Clare clearly set out with the intent to go for it from the first ball. They loaded the full-forward line with all their big shooters – Kelly, Conlon and O’Donnell – and got as much ball in as early as possible. O’Donnell had the ball in the net after 22 seconds and when Clare got a free outside the 20-metre line in the 8th minute, Duggan went for goal, which was saved on the line, before O’Donnell drove the rebound narrowly wide.
Early on, Conlon struggled to get free from the clutches of Eoin Cadogan but his influence grew as the game progressed; Conlon ended the half with three assists from being fouled for three frees, while he also scored one point.
With Eoin Cadogan on a yellow card, introducing Damien Cahalane was a smart move. He physically matched up well with Conlon and, while the conditions were a factor, Conlon was restricted to just one play after the break. Bringing in Steven McDonnell was also a better match-up on Kelly.
O’Donnell could have had a goal early in the second half but for a brilliant save by Anthony Nash but Niall O’Leary did well considering the amount of ball played into O’Donnell’s area, and O’Donnell’s only other contribution after the break was being fouled for a converted free.
In the first half, Clare did well on their own puckout, with Cork winning just three of Donal Tuohy’s restarts in that period, while Clare turned that possession into 1-3.
Cork meanwhile were struggling to win enough possession off their own puck-outs, with Clare winning seven of Nash’s restarts. What’s more, Clare turned over four of Cork’s short puck-outs on that second ball. That was one of the primary reasons that Cork’s front eight were restricted to just 33 plays in that first half.

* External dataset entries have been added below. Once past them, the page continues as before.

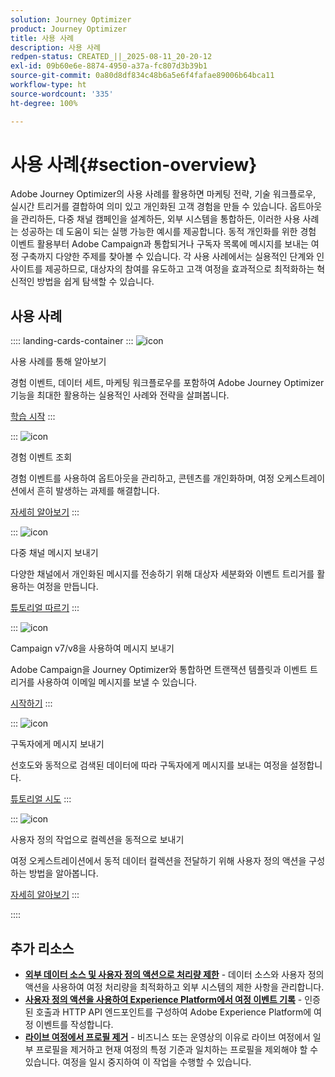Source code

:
 ```yaml
---
solution: Journey Optimizer
product: Journey Optimizer
title: 사용 사례
description: 사용 사례
redpen-status: CREATED_||_2025-08-11_20-20-12
exl-id: 09b60e6e-8874-4950-a37a-fc807d3b39b1
source-git-commit: 0a80d8df834c48b6a5e6f4fafae89006b64bca11
workflow-type: ht
source-wordcount: '335'
ht-degree: 100%

---
```


# 사용 사례{#section-overview}

Adobe Journey Optimizer의 사용 사례를 활용하면 마케팅 전략, 기술 워크플로우, 실시간 트리거를 결합하여 의미 있고 개인화된 고객 경험을 만들 수 있습니다. 옵트아웃을 관리하든, 다중 채널 캠페인을 설계하든, 외부 시스템을 통합하든, 이러한 사용 사례는 성공하는 데 도움이 되는 실행 가능한 예시를 제공합니다. 동적 개인화를 위한 경험 이벤트 활용부터 Adobe Campaign과 통합되거나 구독자 목록에 메시지를 보내는 여정 구축까지 다양한 주제를 찾아볼 수 있습니다. 각 사용 사례에서는 실용적인 단계와 인사이트를 제공하므로, 대상자의 참여를 유도하고 고객 여정을 효과적으로 최적화하는 혁신적인 방법을 쉽게 탐색할 수 있습니다.

## 사용 사례

:::: landing-cards-container
:::
![icon](https://cdn.experienceleague.adobe.com/icons/book.svg)

사용 사례를 통해 알아보기

경험 이벤트, 데이터 세트, 마케팅 워크플로우를 포함하여 Adobe Journey Optimizer 기능을 최대한 활용하는 실용적인 사례와 전략을 살펴봅니다.

[학습 시작](../using/building-journeys/jo-use-cases.md)
:::

:::
![icon](https://cdn.experienceleague.adobe.com/icons/list-check.svg)

경험 이벤트 조회

경험 이벤트를 사용하여 옵트아웃을 관리하고, 콘텐츠를 개인화하며, 여정 오케스트레이션에서 흔히 발생하는 과제를 해결합니다.

[자세히 알아보기](../using/building-journeys/exp-event-lookup.md)
:::

:::
![icon](https://cdn.experienceleague.adobe.com/icons/circle-play.svg)

다중 채널 메시지 보내기

다양한 채널에서 개인화된 메시지를 전송하기 위해 대상자 세분화와 이벤트 트리거를 활용하는 여정을 만듭니다.

[튜토리얼 따르기](../using/building-journeys/journeys-uc.md)
:::

:::
![icon](https://cdn.experienceleague.adobe.com/icons/puzzle-piece.svg)

Campaign v7/v8을 사용하여 메시지 보내기

Adobe Campaign을 Journey Optimizer와 통합하면 트랜잭션 템플릿과 이벤트 트리거를 사용하여 이메일 메시지를 보낼 수 있습니다.

[시작하기](../using/building-journeys/ajo-ac.md)
:::

:::
![icon](https://cdn.experienceleague.adobe.com/icons/list-check.svg)

구독자에게 메시지 보내기

선호도와 동적으로 검색된 데이터에 따라 구독자에게 메시지를 보내는 여정을 설정합니다.

[튜토리얼 시도](../using/building-journeys/message-to-subscribers-uc.md)
:::

:::
![icon](https://cdn.experienceleague.adobe.com/icons/code-branch.svg)

사용자 정의 작업으로 컬렉션을 동적으로 보내기

여정 오케스트레이션에서 동적 데이터 컬렉션을 전달하기 위해 사용자 정의 액션을 구성하는 방법을 알아봅니다.

[자세히 알아보기](../using/building-journeys/collections.md)
:::

::::


## 추가 리소스

- **[외부 데이터 소스 및 사용자 정의 액션으로 처리량 제한](../using/building-journeys/limit-throughput.md)** - 데이터 소스와 사용자 정의 액션을 사용하여 여정 처리량을 최적화하고 외부 시스템의 제한 사항을 관리합니다.
- **[사용자 정의 액션을 사용하여 Experience Platform에서 여정 이벤트 기록](../using/building-journeys/custom-action-aep.md)** - 인증된 호출과 HTTP API 엔드포인트를 구성하여 Adobe Experience Platform에 여정 이벤트를 작성합니다.
- **[라이브 여정에서 프로필 제거](https://experienceleague.adobe.com/ko/docs/journey-optimizer/using/orchestrate-journeys/create-journey/journey-pause#journey-exit-criteria)** - 비즈니스 또는 운영상의 이유로 라이브 여정에서 일부 프로필을 제거하고 현재 여정의 특정 기준과 일치하는 프로필을 제외해야 할 수 있습니다. 여정을 일시 중지하여 이 작업을 수행할 수 있습니다.
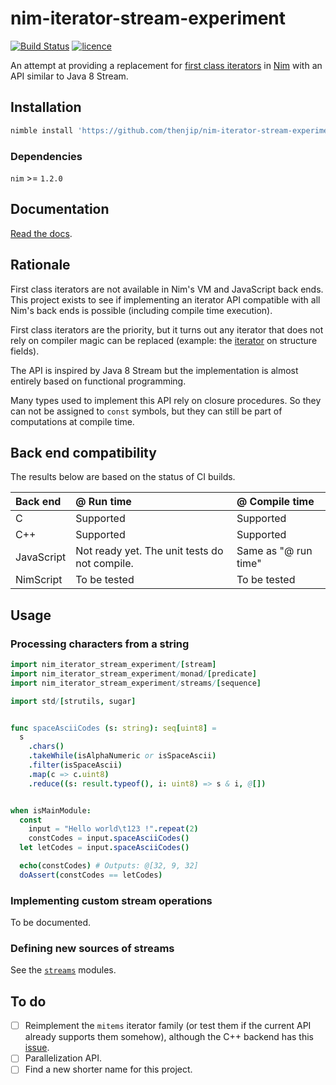 # nim-iterator-stream-experiment

[![Build Status](https://github.com/thenjip/nim-iterator-stream-experiment/workflows/Unit%20tests/badge.svg?branch=master)](https://github.com/thenjip/nim-iterator-stream-experiment/actions?query=workflow%3A"Unit+tests"+branch%3A"master")
[![licence](https://img.shields.io/github/license/thenjip/nim-iterator-stream-experiment.svg)](https://raw.githubusercontent.com/thenjip/nim-iterator-stream-experiment/master/LICENSE)

An attempt at providing a replacement for [first class iterators](
https://nim-lang.org/docs/manual.html#iterators-and-the-for-statement-first-class-iterators)
in [Nim](https://nim-lang.org/) with an API similar to Java 8 Stream.

## Installation

```sh
nimble install 'https://github.com/thenjip/nim-iterator-stream-experiment'
```

### Dependencies

`nim` >= `1.2.0`

## Documentation

[Read the docs](https://thenjip.github.io/nim-iterator-stream-experiment).

## Rationale

First class iterators are not available in Nim's VM and JavaScript back ends.
This project exists to see if implementing an iterator API compatible with all
Nim's back ends is possible (including compile time execution).

First class iterators are the priority, but it turns out any iterator that does
not rely on compiler magic can be replaced (example: the [iterator](
https://nim-lang.org/docs/iterators.html#fields.i%2CT) on structure fields).

The API is inspired by Java 8 Stream but the implementation is almost entirely
based on functional programming.

Many types used to implement this API rely on closure procedures. So they can
not be assigned to `const` symbols, but they can still be part of computations
at compile time.

## Back end compatibility

The results below are based on the status of CI builds.

| Back end | @ Run time | @ Compile time |
| :--- | :--- | :--- |
| C | Supported | Supported |
| C++ | Supported | Supported |
| JavaScript | Not ready yet. The unit tests do not compile. | Same as "@ run time" |
| NimScript | To be tested | To be tested |

## Usage

### Processing characters from a string

```Nim
import nim_iterator_stream_experiment/[stream]
import nim_iterator_stream_experiment/monad/[predicate]
import nim_iterator_stream_experiment/streams/[sequence]

import std/[strutils, sugar]


func spaceAsciiCodes (s: string): seq[uint8] =
  s
    .chars()
    .takeWhile(isAlphaNumeric or isSpaceAscii)
    .filter(isSpaceAscii)
    .map(c => c.uint8)
    .reduce((s: result.typeof(), i: uint8) => s & i, @[])


when isMainModule:
  const
    input = "Hello world\t123 !".repeat(2)
    constCodes = input.spaceAsciiCodes()
  let letCodes = input.spaceAsciiCodes()

  echo(constCodes) # Outputs: @[32, 9, 32]
  doAssert(constCodes == letCodes)
```

### Implementing custom stream operations

To be documented.

### Defining new sources of streams

See the [`streams`](./nim_iterator_stream_experiment/streams) modules.

## To do

- [ ] Reimplement the `mitems` iterator family (or test them if the current API
      already supports them somehow), although the C++ backend has this [issue](
      https://github.com/nim-lang/Nim/issues/10219).
- [ ] Parallelization API.
- [ ] Find a new shorter name for this project.
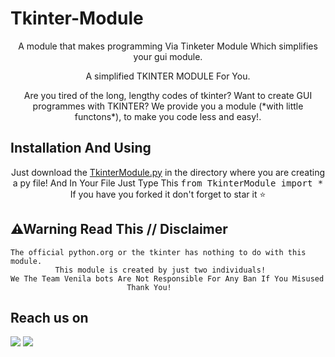 <h1>Tkinter-Module</h1>

<p align="center">
A module that makes programming Via Tinketer Module Which simplifies your gui module. 
<p align="center">
A simplified TKINTER MODULE For You. 
<p align="center">
Are you tired of the long, lengthy codes of tkinter?
Want to create GUI programmes with TKINTER?
We provide you a module (*with little functons*), to make you code less and easy!. 

## Installation And Using 

<p align="center" text-color='blue'>
  Just download the <a href="https://github.com/Parvat-web-dev/Tkinter-Module/main/archive/TkinterModule.zip">TkinterModule.py</a> in the directory where you are creating a py file!
  And In Your File Just Type This <kbd>from TkinterModule import *</kbd>
    If you have you forked it don't forget to star it ⭐

## ⚠Warning Read This // Disclaimer

```
The official python.org or the tkinter has nothing to do with this module. 
          This module is created by just two individuals!
We The Team Venila bots Are Not Responsible For Any Ban If You Misused 
                          Thank You!
```

## Reach us on 

<a href="https://t.me/rohithaditya"><img src="https://img.shields.io/badge/Pm%20Us%20On%20Telegram-Rohithaditya-blue"></a>
<a href="https://t.me/parvat_R"><img src="https://img.shields.io/badge/Pm%20Us%20On%20Telegram-parvat-blue"></a>

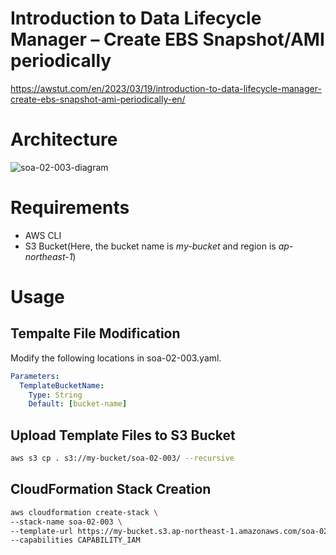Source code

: # Introduction to Data Lifecycle Manager – Create EBS Snapshot/AMI periodically

https://awstut.com/en/2023/03/19/introduction-to-data-lifecycle-manager-create-ebs-snapshot-ami-periodically-en/

# Architecture

![soa-02-003-diagram](https://user-images.githubusercontent.com/84276199/226166043-cd598ed0-f538-4177-9677-46e28e86cea5.png)

# Requirements

* AWS CLI
* S3 Bucket(Here, the bucket name is *my-bucket* and region is *ap-northeast-1*)

# Usage

## Tempalte File Modification

Modify the following locations in soa-02-003.yaml.

```yaml
Parameters:
  TemplateBucketName:
    Type: String
    Default: [bucket-name]
```

## Upload  Template Files to S3 Bucket

```bash
aws s3 cp . s3://my-bucket/soa-02-003/ --recursive
```

## CloudFormation Stack Creation

```bash
aws cloudformation create-stack \
--stack-name soa-02-003 \
--template-url https://my-bucket.s3.ap-northeast-1.amazonaws.com/soa-02-003/soa-02-003.yaml \
--capabilities CAPABILITY_IAM
```
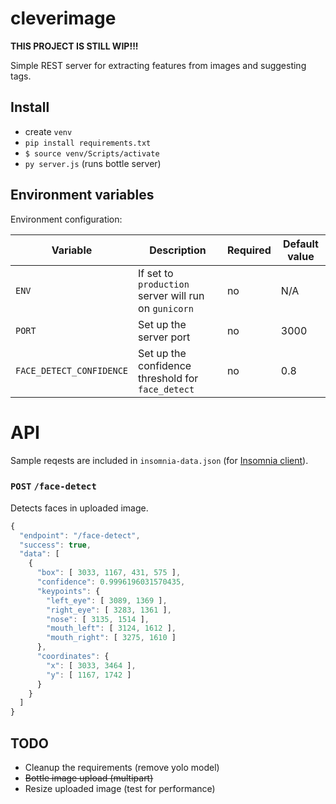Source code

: # cleverimage

**THIS PROJECT IS STILL WIP!!!**

Simple REST server for extracting features from images and suggesting tags.

## Install

- create `venv`
- `pip install requirements.txt`
- `$ source venv/Scripts/activate`
- `py server.js` (runs bottle server)


## Environment variables

Environment configuration:

| Variable | Description | Required  | Default value |
| ----| --- | ---| --- |
| `ENV` | If set to `production` server will run on `gunicorn` | no | N/A |
| `PORT` | Set up the server port | no | 3000 |
| `FACE_DETECT_CONFIDENCE` | Set up the confidence threshold for `face_detect`  | no | 0.8 |

# API 

Sample reqests are included in `insomnia-data.json` (for [Insomnia client](https://insomnia.rest/)).

### `POST` `/face-detect`

Detects faces in uploaded image.

```javascript
{
  "endpoint": "/face-detect",
  "success": true,
  "data": [
    {
      "box": [ 3033, 1167, 431, 575 ],
      "confidence": 0.9996196031570435,
      "keypoints": {
        "left_eye": [ 3089, 1369 ],
        "right_eye": [ 3283, 1361 ],
        "nose": [ 3135, 1514 ],
        "mouth_left": [ 3124, 1612 ],
        "mouth_right": [ 3275, 1610 ]
      },
      "coordinates": {
        "x": [ 3033, 3464 ],
        "y": [ 1167, 1742 ]
      }
    }
  ]
}
```


## TODO

- Cleanup the requirements (remove yolo model)
- ~~Bottle image upload (multipart)~~
- Resize uploaded image (test for performance)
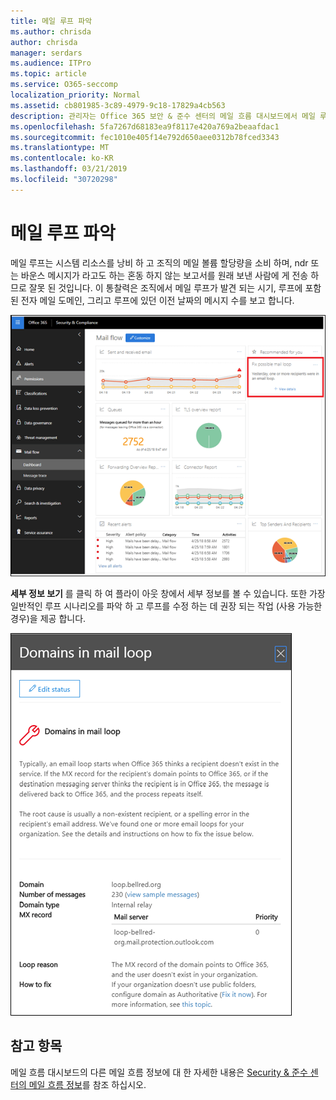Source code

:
 ```yaml
---
title: 메일 루프 파악
ms.author: chrisda
author: chrisda
manager: serdars
ms.audience: ITPro
ms.topic: article
ms.service: O365-seccomp
localization_priority: Normal
ms.assetid: cb801985-3c89-4979-9c18-17829a4cb563
description: 관리자는 Office 365 보안 & 준수 센터의 메일 흐름 대시보드에서 메일 루프 통찰력에 대해 알아볼 수 있습니다.
ms.openlocfilehash: 5fa7267d68183ea9f8117e420a769a2beaafdac1
ms.sourcegitcommit: fec1010e405f14e792d650aee0312b78fced3343
ms.translationtype: MT
ms.contentlocale: ko-KR
ms.lasthandoff: 03/21/2019
ms.locfileid: "30720298"
---
```

# <a name="mail-loop-insight"></a>메일 루프 파악

메일 루프는 시스템 리소스를 낭비 하 고 조직의 메일 볼륨 할당량을 소비 하며, ndr 또는 바운스 메시지가 라고도 하는 혼동 하지 않는 보고서를 원래 보낸 사람에 게 전송 하므로 잘못 된 것입니다. 이 통찰력은 조직에서 메일 루프가 발견 되는 시기, 루프에 포함 된 전자 메일 도메인, 그리고 루프에 있던 이전 날짜의 메시지 수를 보고 합니다.

![Office 365 보안 & 준수 센터의 메일 흐름 대시보드에 있는 메일 루프 통찰력](media/c3f707cb-4c89-4e88-989c-81ce1d1d6b99.png)

**세부 정보 보기** 를 클릭 하 여 플라이 아웃 창에서 세부 정보를 볼 수 있습니다. 또한 가장 일반적인 루프 시나리오를 파악 하 고 루프를 수정 하는 데 권장 되는 작업 (사용 가능한 경우)을 제공 합니다.

![메일 흐름 대시보드에서 잘못 된 루프 통찰력에서 세부 정보 보기를 클릭 한 후 플라이 아웃 창](media/f7e21300-c62f-41ec-853f-4a2775cd8aa7.png)

## <a name="see-also"></a>참고 항목

메일 흐름 대시보드의 다른 메일 흐름 정보에 대 한 자세한 내용은 [Security & 준수 센터의 메일 흐름 정보](mail-flow-insights.md)를 참조 하십시오.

Cork set the tone immediately after the break by winning Clare’s first four puck-outs and, with Darragh Fitzgibbon beginning to assert himself, the scores began to flow. Then the sky rumbled, the rain came down in torrents, and Clare dug in for a battle.
Cork matched them to a point; their front eight (including the subs) made 43 plays after the break. Fitzgibbon, Bill Cooper and Luke Meade’s work-rate increased significantly while Seamus Harnedy also dug in. Harnedy wasn’t as influential as he has been in recent years against Clare but he still tried to make things happen when the ball wasn’t running for him; from nine plays in total, Harnedy was fouled for three frees, had an assist, plus a key part in Horgan’s second goal, as well as scoring one point.
Alan Cadogan was Cork’s best forward, scoring four points and being fouled for a converted free from just seven plays. Cork will be relieved that they got through but the manner of the defeat will also have been instructive in what Cork need to do next.
Even allowing for the conditions, they needed to use their possession better in the second half, especially down the left flank. They also needed to be defensively stronger when Cork got the deficit back to within striking distance, and Clare still floored them with the next raft of balls into their attack. The Cork defence also needs to be more aware of tracking runners.
Most importantly of all, Cork need to work harder. When Cork bring the work-rate and savagery that they brought to the Limerick match, they can beat anybody.
But when they don’t, they can be beaten by anybody left in this championship.